Aktuelles zur Expatriatebesteuerung

Zusammenveranlagungswahlrecht für Eheleute ohne Wohnsitz in Deutschland

Der BFH hat zu einer strittigen Frage im Zusammenhang mit dem Zusammenveranlagungswahlrecht von Eheleuten ohne Wohnsitz in Deutschland entschieden (BFH I R 16/14). Umstritten ist, wie in diesen Fällen, die vom Gesetzt vorgesehenen Einkunftsgrenzen zu ermitteln sind. Der BFH hat nun entschieden, dass die von der Finanzverwaltung nach den Vorgaben der Einkommensteuerrichtlinien praktizierte Vorgehensweise nicht rechtmäßig ist.

Worum geht es in der Entscheidung?

Grundsätzlich steht eine Zusammenveranlagung nur Eheleuten offen, die beide einen Wohnsitz in Deutschland haben. Bei Eheleuten mit EU/EWR Staatsangehörigkeit und Wohnsitz in einem EU/EWR Land kommt eine Veranlagung aber auch ohne Wohnsitz in Deutschland in Betracht, wenn

  • einer der Eheleute einen Antrag auf fiktive unbeschränkte Steuerpflicht stellt und
  • die Eheleute beantragen, dass der nichtverdienende Ehegatte für die Anwendung der Regelungen des Splittingverfahrens als unbeschränkt steuerpflichtig gilt.

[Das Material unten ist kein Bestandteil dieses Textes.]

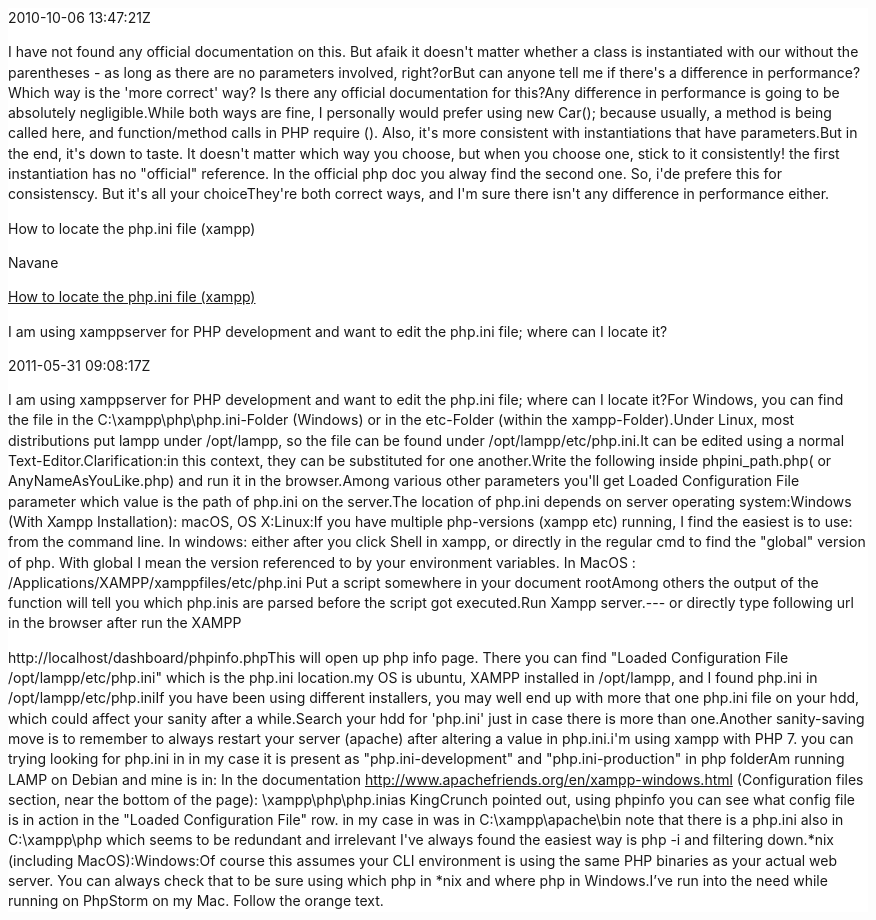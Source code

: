 2010-10-06 13:47:21Z

I have not found any official documentation on this. But afaik it doesn't matter whether a class is instantiated with our without the parentheses - as long as there are no parameters involved, right?orBut can anyone tell me if there's a difference in performance? Which way is the 'more correct' way? Is there any official documentation for this?Any difference in performance is going to be absolutely negligible.While both ways are fine, I personally would prefer using new Car();  because usually, a method is being called here, and function/method calls in PHP require (). Also, it's more consistent with instantiations that have parameters.But in the end, it's down to taste. It doesn't matter which way you choose, but when you choose one, stick to it consistently! the first instantiation has no "official" reference. In the official php doc you alway find the second one. So, i'de prefere this for consistenscy. But it's all your choiceThey're both correct ways, and I'm sure there isn't any difference in performance either.

How to locate the php.ini file (xampp)

Navane

[How to locate the php.ini file (xampp)](https://stackoverflow.com/questions/6185319/how-to-locate-the-php-ini-file-xampp)

I am using xamppserver for PHP development and want to edit the php.ini file; where can I locate it?

2011-05-31 09:08:17Z

I am using xamppserver for PHP development and want to edit the php.ini file; where can I locate it?For Windows, you can find the file in the C:\xampp\php\php.ini-Folder (Windows) or in the etc-Folder (within the xampp-Folder).Under Linux, most distributions put lampp under /opt/lampp, so the file can be found under /opt/lampp/etc/php.ini.It can be edited using a normal Text-Editor.Clarification:in this context, they can be substituted for one another.Write the following inside phpini_path.php( or AnyNameAsYouLike.php) and run it in the browser.Among various other parameters you'll get Loaded Configuration File parameter which value is the path of php.ini on the server.The location of php.ini depends on server operating system:Windows (With Xampp Installation): macOS, OS X:Linux:If you have multiple php-versions (xampp etc) running, I find the easiest is to use: from the command line. In windows: either after you click Shell in xampp, or directly in the regular cmd to find the "global" version of php. With global I mean the version referenced to by your environment variables. In MacOS : /Applications/XAMPP/xamppfiles/etc/php.ini Put a script somewhere in your document rootAmong others the output of the function will tell you which php.inis are parsed before the script got executed.Run Xampp server.--- or directly type following url in the browser after run the XAMPP

http://localhost/dashboard/phpinfo.phpThis will open up php info page. There you can find "Loaded Configuration File  /opt/lampp/etc/php.ini" which is the php.ini location.my OS is ubuntu, XAMPP installed in /opt/lampp, and I found php.ini in /opt/lampp/etc/php.iniIf you have been using different installers, you may well end up with more that one php.ini file on your hdd, which could affect your sanity after a while.Search your hdd for 'php.ini' just in case there is more than one.Another sanity-saving move is to remember to always restart your server (apache) after altering a value in php.ini.i'm using xampp with PHP 7. you can trying looking for php.ini in in my case it is present as "php.ini-development" and "php.ini-production" in php folderAm running LAMP on Debian and mine is in:  In the documentation http://www.apachefriends.org/en/xampp-windows.html (Configuration files section, near the bottom of the page): \xampp\php\php.inias KingCrunch pointed out, using phpinfo you can see what config file is in action in the "Loaded Configuration File" row. in my case in was in C:\xampp\apache\bin note that there is a php.ini also in C:\xampp\php which seems to be redundant and irrelevant I've always found the easiest way is php -i and filtering down.*nix (including MacOS):Windows:Of course this assumes your CLI environment is using the same PHP binaries as your actual web server.  You can always check that to be sure using which php in *nix and where php in Windows.I’ve run into the need while running on PhpStorm on my Mac. Follow the orange text.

Für die Behandlung als fiktiv unbeschränkt Steuerpflichtiger muss eine Person ohne Wohnsitz in Deutschland

  • entweder 90 % der Einkünfte in Deutschland versteuern
  • oder weniger als den Grundfreibetrag (8.354 €) im Heimatland versteuern

Um einen Ehegatten für die Anwendung des Splittingverfahrens als unbeschränkt steuerpflichtig zu behandeln, müssen

  • entweder 90 % der Einkünfte der Eheleute in Deutschland der Besteuerung unterliegen
  • oder weniger als das doppelte des Grundfreibetrags (16.708 €) im Heimatland der Besteuerung unterliegen.

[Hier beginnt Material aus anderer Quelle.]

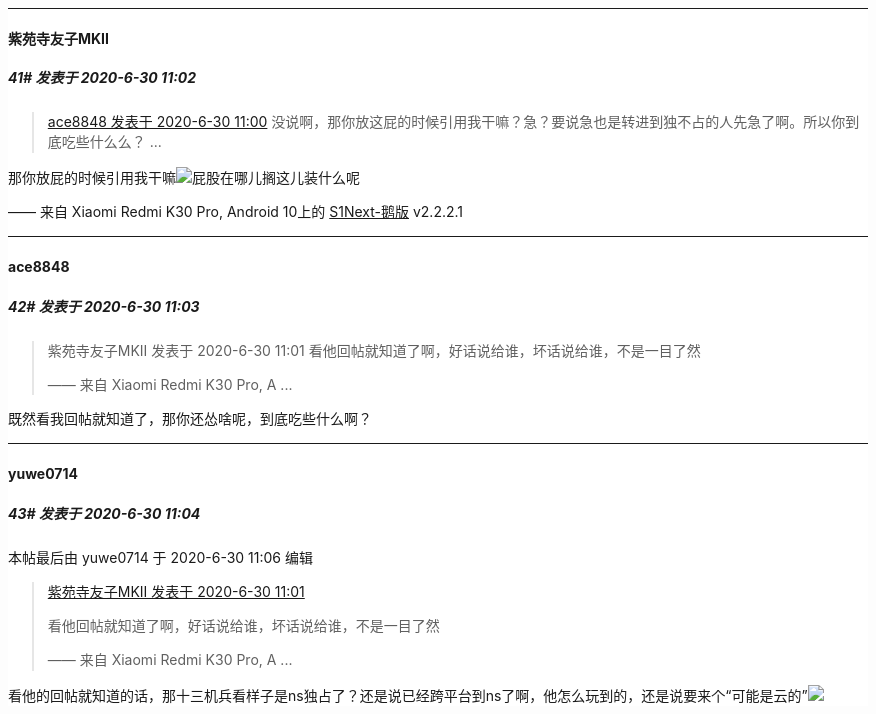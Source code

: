 





-----

####  紫苑寺友子MKII  
##### 41#       发表于 2020-6-30 11:02



<blockquote><a href="httphttps://bbs.saraba1st.com/2b/forum.php?mod=redirect&amp;goto=findpost&amp;pid=48007936&amp;ptid=1944869" target="_blank">ace8848 发表于 2020-6-30 11:00</a>
没说啊，那你放这屁的时候引用我干嘛？急？要说急也是转进到独不占的人先急了啊。所以你到底吃些什么么？ ...</blockquote>
那你放屁的时候引用我干嘛<img src="https://static.saraba1st.com/image/smiley/face2017/049.png" referrerpolicy="no-referrer">屁股在哪儿搁这儿装什么呢

—— 来自 Xiaomi Redmi K30 Pro, Android 10上的 [S1Next-鹅版](https://github.com/ykrank/S1-Next/releases) v2.2.2.1







-----

####  ace8848  
##### 42#       发表于 2020-6-30 11:03



<blockquote>紫苑寺友子MKII 发表于 2020-6-30 11:01
看他回帖就知道了啊，好话说给谁，坏话说给谁，不是一目了然


—— 来自 Xiaomi Redmi K30 Pro, A ...</blockquote>
既然看我回帖就知道了，那你还怂啥呢，到底吃些什么啊？







-----

####  yuwe0714  
##### 43#       发表于 2020-6-30 11:04



 本帖最后由 yuwe0714 于 2020-6-30 11:06 编辑 
<blockquote><a href="httphttps://bbs.saraba1st.com/2b/forum.php?mod=redirect&amp;goto=findpost&amp;pid=48007955&amp;ptid=1944869" target="_blank">紫苑寺友子MKII 发表于 2020-6-30 11:01</a>

看他回帖就知道了啊，好话说给谁，坏话说给谁，不是一目了然


—— 来自 Xiaomi Redmi K30 Pro, A ...</blockquote>
看他的回帖就知道的话，那十三机兵看样子是ns独占了？还是说已经跨平台到ns了啊，他怎么玩到的，还是说要来个“可能是云的”<img src="https://static.saraba1st.com/image/smiley/face2017/067.png" referrerpolicy="no-referrer">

In dem vom BFHntschiedenen Fall erzielte nur der Ehemann Einkünfte, von denen in Deutschland ca. 9.000 € der Besteuerung unterlagen. In Österreich (dem Wohnsitzstaat) unterlagen ebenfalls ca. 9.000 € der Besteuerung. Das Finanzamt vertrat nun gestützt auf die Einkommensteuerrichtlinien die Auffassung, dass zunächst für den Ehemann alleine zu prüfen sei, ob er 90 % seines Einkommens in Deutschland versteuert oder weniger als der Grundfreibetrag in Österreich versteuert wird. Erst in einem zweiten Schritt sei dann zu prüfen, ob die Einkünfte beider Eheleute zu 90 % der Besteuerung in Deutschland unterliegen oder weniger als das doppelte des Grundfreibetrags in Österreich versteuert werden muss. Da der Ehemann alleine mehr als den Grundfreibetrag in Österreich versteuert, verweigerte das Finanzamt die Zusammenveranlagung (die 90 % Grenze wurde offensichtlich nicht erreicht).

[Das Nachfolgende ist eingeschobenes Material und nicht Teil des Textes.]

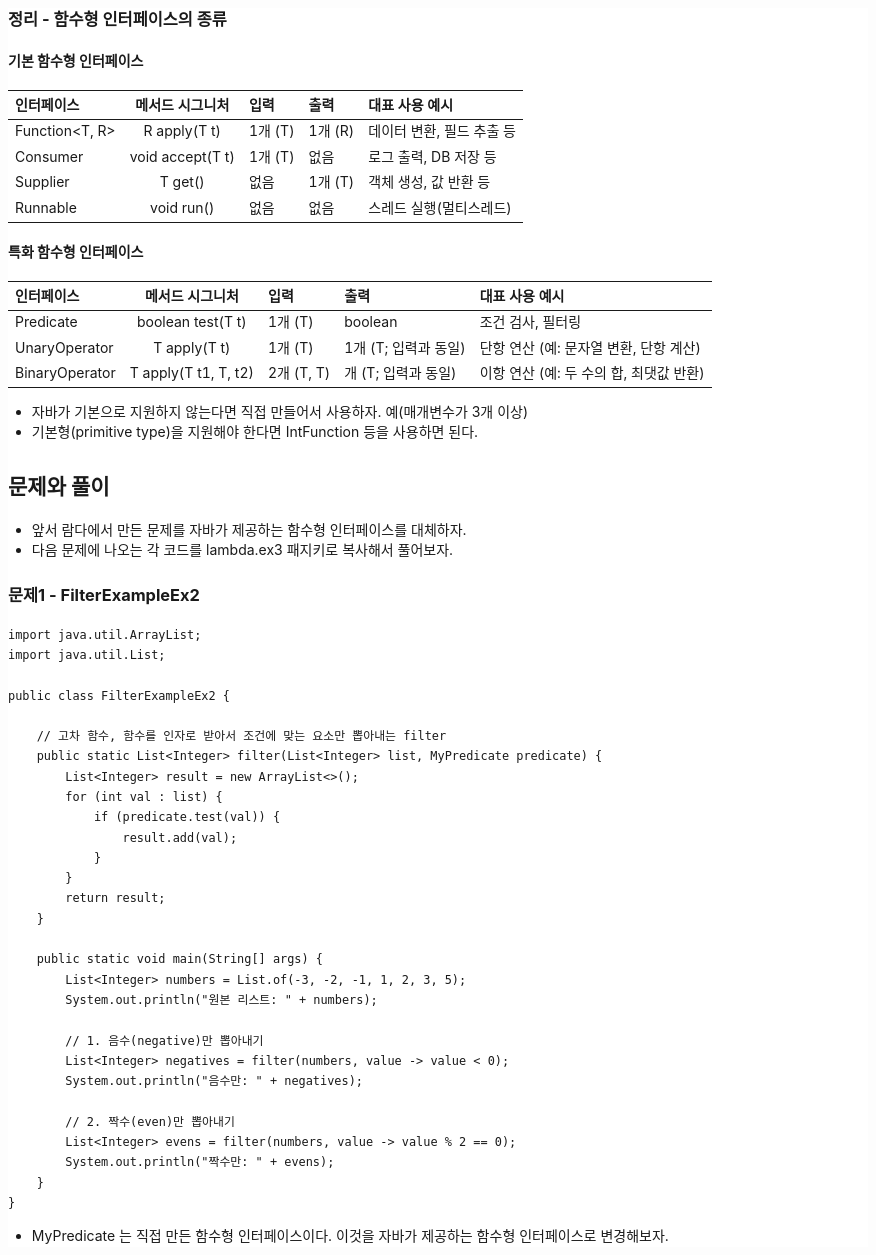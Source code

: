 ### 정리 - 함수형 인터페이스의 종류
#### 기본 함수형 인터페이스
| 인터페이스        |        메서드 시그니처        | 입력     | 출력       | 대표 사용 예시      |  
|:-------------|:----------------------:|:-------|:---------|:--------------|
| Function<T, R> |      R apply(T t)      | 1개 (T) | 1개 (R)   | 데이터 변환, 필드 추출 등 |
| Consumer<T> |    void accept(T t)    | 1개 (T) | 없음       | 로그 출력, DB 저장 등 |
| Supplier<T> |        T get()         | 없음     | 1개 (T)   | 객체 생성, 값 반환 등 |
| Runnable |      void run()        | 없음     | 없음       | 스레드 실행(멀티스레드) |

#### 특화 함수형 인터페이스
| 인터페이스                 |       메서드 시그니처       | 입력            | 출력             | 대표 사용 예시                  |  
|:----------------------|:--------------------:|:--------------|:---------------|:--------------------------|
| Predicate<T>          |  boolean test(T t)   | 1개 (T)        | boolean        | 조건 검사, 필터링                |
| UnaryOperator<T>      |     T apply(T t)     | 1개 (T)        | 1개 (T; 입력과 동일) | 단항 연산 (예: 문자열 변환, 단항 계산)  |
| BinaryOperator<T>     | T apply(T t1, T, t2) | 2개 (T, T)     | 개 (T; 입력과 동일)        | 이항 연산 (예: 두 수의 합, 최댓값 반환) |

- 자바가 기본으로 지원하지 않는다면 직접 만들어서 사용하자. 예(매개변수가 3개 이상)
- 기본형(primitive type)을 지원해야 한다면 IntFunction 등을 사용하면 된다.

## 문제와 풀이
- 앞서 람다에서 만든 문제를 자바가 제공하는 함수형 인터페이스를 대체하자.
- 다음 문제에 나오는 각 코드를 lambda.ex3 패지키로 복사해서 풀어보자.

### 문제1 - FilterExampleEx2
```
import java.util.ArrayList;
import java.util.List;

public class FilterExampleEx2 {

    // 고차 함수, 함수를 인자로 받아서 조건에 맞는 요소만 뽑아내는 filter
    public static List<Integer> filter(List<Integer> list, MyPredicate predicate) {
        List<Integer> result = new ArrayList<>();
        for (int val : list) {
            if (predicate.test(val)) {
                result.add(val);
            }
        }
        return result;
    }

    public static void main(String[] args) {
        List<Integer> numbers = List.of(-3, -2, -1, 1, 2, 3, 5);
        System.out.println("원본 리스트: " + numbers);

        // 1. 음수(negative)만 뽑아내기
        List<Integer> negatives = filter(numbers, value -> value < 0);
        System.out.println("음수만: " + negatives);

        // 2. 짝수(even)만 뽑아내기
        List<Integer> evens = filter(numbers, value -> value % 2 == 0);
        System.out.println("짝수만: " + evens);
    }
}
```
- MyPredicate 는 직접 만든 함수형 인터페이스이다. 이것을 자바가 제공하는 함수형 인터페이스로 변경해보자.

Der BFH hat (wie bereits die Vorinstanz) dagegen entschieden, dass ausschließlich darauf abzustellen ist, ob die Eheleute mit ihrem gemeinsamen Einkommen weniger als das doppelte des Grundfreibetrags in Österreich versteuern. Es hat daher entschieden, dass den Eheleuten der Splittingtarif zu gewähren ist.